O da bir damla gözyaşının aktığını duydu yüzünden aşağı. Gözyaşını gizlemek istedi, ama Cihan deli gibi sarıldı ona, yüzünü yüzüne yapıştırdı.
– Benden yazılarını gizleyebilirsin, gözyaşlarını değil. Onları görmek, onlara dokunmak, benimkilere karıştırmak istiyorum, yanaklarımda izleri, dilimde tuzlu tatları kalsın istiyorum. Sanki birbirlerini parçalamaya, boğmaya, yok etmeye uğraşıyorlardı.
Elleri telaş içindeydi, giysileri sağa sola saçılıyordu. Yakıcı gözyaşlarının alazına tutulmuş o iki beden eşsiz ve unutulmaz bir aşk gecesi yaşadı. Ateş yayıldı, ikisini de sardı, sarmaladı, sarhoş etti, tutuşturdu, tenleri kaynaşıp hazzın doruklarında eridi. Masanın üstünde bir kum saati damla damla akıtıyordu vakti, ateş yatıştı, alevler titrek titrek dalgalandı son bir kez, sonra söndü. Uzun uzun soludular birbirlerini. Ömer ona veya meydan okudukları kadere mırıldandı:
– Kavgamız daha yeni başlıyor.
Cihan, gözleri kapalı, sımsıkı sarıldı ona.

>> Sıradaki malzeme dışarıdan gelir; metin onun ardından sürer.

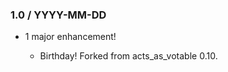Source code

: ### 1.0 / YYYY-MM-DD

*   1 major enhancement!

    *   Birthday! Forked from acts_as_votable 0.10.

– Şafak sökene kadar uyutma beni!
Ertesi gün yazmada iki yeni mısra. Titrek, tereddüt dolu ve işkence çeken bir el yazısı:
Sevgilinin yanında yapayalnızdın Hayyam!
Şimdi sığınabilirsin ona, artık gitti madem.
(s.69-70-71)
Maalouf, Amin(1993). Semerkant,(çev. Ali Berktay), Yapı Kredi Yayınları, İstanbul.